“CAPÍTULO III
– DO PROCEDIMENTO DA TUTELA CAUTELAR REQUERIDA EM CARÁTER ANTECEDENTE
Art. 305. A petição inicial da ação que visa à prestação de tutela cautelar em caráter antecedente indicará a lide e seu fundamento, a exposição sumária do direito que se objetiva assegurar e o perigo de dano ou o risco ao resultado útil do processo.
Parágrafo único. Caso entenda que o pedido a que se refere o caput tem natureza antecipada, o juiz observará o disposto no art. 303″.
Comentários: como distinguir a tutela provisória de urgência de feição antecipada daquela que é cautelar? Essa é a principal questão que permeia a análise do artigo 305. Ao final, trataremos de estabelecer algum critério seguro a orientar o leitor, embora com a observação de que não há critério que possa abarcar toda a variedade de situações que a realidade material cria.

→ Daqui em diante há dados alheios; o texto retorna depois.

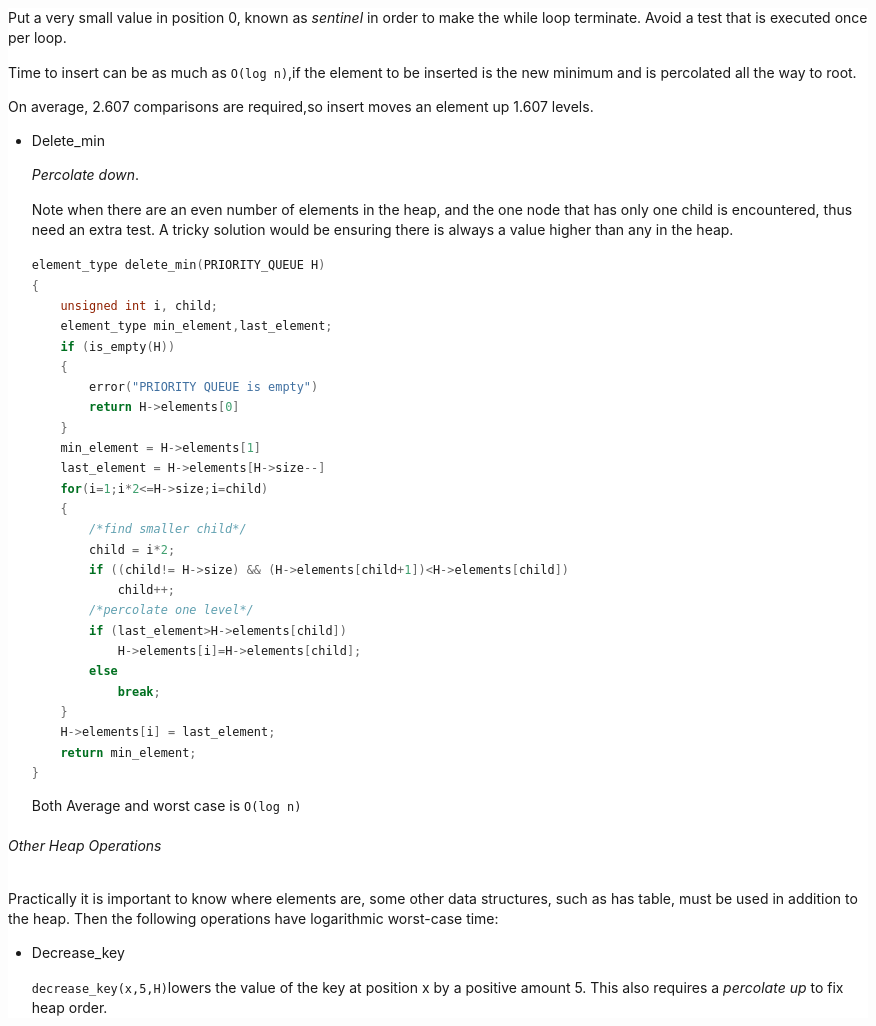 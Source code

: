   Put a very small value in position 0, known as *sentinel* in order to make the while loop terminate. Avoid a test that is executed once per loop.

  Time to insert can be as much as `O(log n)`,if the element to be inserted is the new minimum and is percolated all the way to root. 

  On average, 2.607 comparisons are required,so insert moves an element up 1.607 levels.

- Delete_min

  *Percolate down*. 

  Note when there are an even number of elements in the heap, and the one node that has only one child is encountered, thus need an extra test. A tricky solution would be ensuring there is always a value higher than any in the heap.

  ```c
  element_type delete_min(PRIORITY_QUEUE H)
  {
      unsigned int i, child;
      element_type min_element,last_element;
      if (is_empty(H))
      {
          error("PRIORITY QUEUE is empty")
          return H->elements[0]
      }
      min_element = H->elements[1]
      last_element = H->elements[H->size--]
      for(i=1;i*2<=H->size;i=child)
      {
          /*find smaller child*/
          child = i*2;
          if ((child!= H->size) && (H->elements[child+1])<H->elements[child])
              child++;
          /*percolate one level*/
          if (last_element>H->elements[child])
              H->elements[i]=H->elements[child];
          else
              break;       
      }
      H->elements[i] = last_element;
      return min_element;
  }
  ```

  Both Average and worst case is `O(log n)`

###### Other Heap Operations

Practically it is important to know where elements are, some other data structures, such as has table, must be used in addition to the heap. Then the following operations have logarithmic worst-case time:

- Decrease_key

  `decrease_key(x,5,H)`lowers the value of the key at position x by a positive amount 5. This also requires a *percolate up* to fix heap order. 
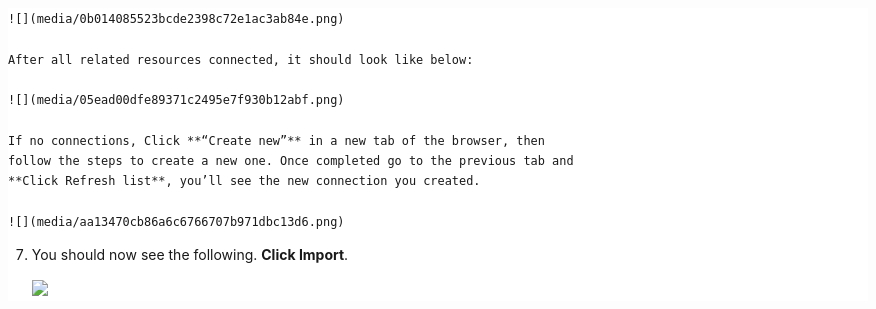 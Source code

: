     ![](media/0b014085523bcde2398c72e1ac3ab84e.png)

    After all related resources connected, it should look like below:

    ![](media/05ead00dfe89371c2495e7f930b12abf.png)

    If no connections, Click **“Create new”** in a new tab of the browser, then
    follow the steps to create a new one. Once completed go to the previous tab and
    **Click Refresh list**, you’ll see the new connection you created.

    ![](media/aa13470cb86a6c6766707b971dbc13d6.png)

7.  You should now see the following. **Click Import**.

    ![](media/082598131da3594554cb22130eb4126f.png)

O artigo 305, com efeito, cuida da tutela provisória de urgência de natureza cautelar pleiteada em caráter antecedente, ou seja, da tutela jurisdicional provisória cujo objetivo é controlar, e apenas controlar uma situação de risco concreto e atual que exista antes do momento próprio em que se poderia ajuizar a ação que podemos denominar de “principal”, no sentido de que se tratará da ação em que se controverterá sobre o direito subjetivo em si. A tutela provisória de urgência de natureza cautelar tem o objetivo de proteger a esfera jurídica do autor, ou mais propriamente a utilidade do processo e do bem da vida sobre o qual nele se discutirá.
Há em comum entre a tutela provisória de urgência de natureza cautelar e a antecipada um elemento em comum: a urgência diante de uma situação de risco concreto e atual, ou seja, que deve existir ao tempo em a ação é promovida. Mas há algo que as diferencia: enquanto na tutela cautelar o que se busca fazer é apenas proteger ou assegurar, na tutela antecipada é o satisfazer antecipadamente o que envolve o bem da vida objeto da pretensão, o que leva a alguns a denominar a tutela provisória de urgência de feição antecipada de “tutela satisfativa”.

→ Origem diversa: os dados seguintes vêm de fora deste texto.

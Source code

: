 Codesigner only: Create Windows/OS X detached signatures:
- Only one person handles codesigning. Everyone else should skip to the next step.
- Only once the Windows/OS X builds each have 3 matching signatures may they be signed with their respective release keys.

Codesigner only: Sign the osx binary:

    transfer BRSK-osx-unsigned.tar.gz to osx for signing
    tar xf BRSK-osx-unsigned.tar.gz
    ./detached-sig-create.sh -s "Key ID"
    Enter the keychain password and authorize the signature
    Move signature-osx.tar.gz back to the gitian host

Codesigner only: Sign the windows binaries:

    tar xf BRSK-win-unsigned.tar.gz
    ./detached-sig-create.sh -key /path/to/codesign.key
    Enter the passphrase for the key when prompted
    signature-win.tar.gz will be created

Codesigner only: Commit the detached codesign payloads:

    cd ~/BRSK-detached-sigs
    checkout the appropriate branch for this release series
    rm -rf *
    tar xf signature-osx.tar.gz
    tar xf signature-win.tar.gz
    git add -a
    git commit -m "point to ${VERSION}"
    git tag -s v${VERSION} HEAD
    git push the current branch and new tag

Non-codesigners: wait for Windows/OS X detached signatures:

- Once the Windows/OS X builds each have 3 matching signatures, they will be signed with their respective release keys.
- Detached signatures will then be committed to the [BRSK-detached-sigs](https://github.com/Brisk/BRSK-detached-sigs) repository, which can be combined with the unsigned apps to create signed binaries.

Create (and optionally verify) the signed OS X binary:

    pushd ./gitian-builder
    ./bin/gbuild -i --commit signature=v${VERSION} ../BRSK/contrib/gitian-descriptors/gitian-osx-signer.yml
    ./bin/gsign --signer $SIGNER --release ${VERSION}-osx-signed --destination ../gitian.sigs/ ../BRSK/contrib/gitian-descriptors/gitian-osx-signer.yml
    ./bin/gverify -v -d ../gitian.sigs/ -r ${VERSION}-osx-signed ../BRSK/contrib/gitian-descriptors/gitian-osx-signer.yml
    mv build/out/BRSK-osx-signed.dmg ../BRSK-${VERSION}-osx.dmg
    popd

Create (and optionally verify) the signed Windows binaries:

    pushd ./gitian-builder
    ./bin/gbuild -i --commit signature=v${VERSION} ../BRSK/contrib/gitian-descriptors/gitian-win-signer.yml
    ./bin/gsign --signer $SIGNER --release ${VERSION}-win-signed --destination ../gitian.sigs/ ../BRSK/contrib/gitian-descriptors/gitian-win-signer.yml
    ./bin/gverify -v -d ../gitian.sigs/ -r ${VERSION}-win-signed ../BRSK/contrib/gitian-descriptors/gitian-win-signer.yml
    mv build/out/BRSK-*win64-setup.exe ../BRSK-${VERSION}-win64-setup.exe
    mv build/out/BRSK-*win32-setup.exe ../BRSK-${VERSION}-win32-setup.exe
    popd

Mas há situações criadas pela realidade material em face das quais há considerável dúvida se a tutela provisória de urgência, em lugar de proteger, não estará a satisfazer. Como também o contrário poderá ocorrer, quando a tutela provisória de feição antecipada acaba produzindo um efeito que não é propriamente o de satisfazer, senão que apenas o de meramente proteger. São os efeitos do provimento jurisdicional que deverão ser levados em consideração para precisar que tipo de tutela provisória de urgência se está a conceder, mas como dito nem sempre essa identificação poderá ser feita com precisão, não havendo como excluir a possibilidade de os efeitos serem compósitos, ou seja, tanto quanto protege, satisfaz, ou tanto quanto satisfaz, protege.
Existe uma relação de fungibilidade entre a tutela provisória de urgência de feição cautelar e a antecipada? Em parte sim, porque o satisfazer significa necessariamente proteger, embora o inverso não seja verdadeiro. Observemos que o parágrafo único do artigo 305 do CPC/2015 estabelece que, se o juiz constata que a tutela provisória de urgência pleiteada é de natureza antecipada, e não cautelar, deve fazer adotado o procedimento previsto no artigo 303, tratando, pois, de considerar como um procedimento destinado à obtenção da tutela provisória de urgência de feição antecipada, e não cautelar.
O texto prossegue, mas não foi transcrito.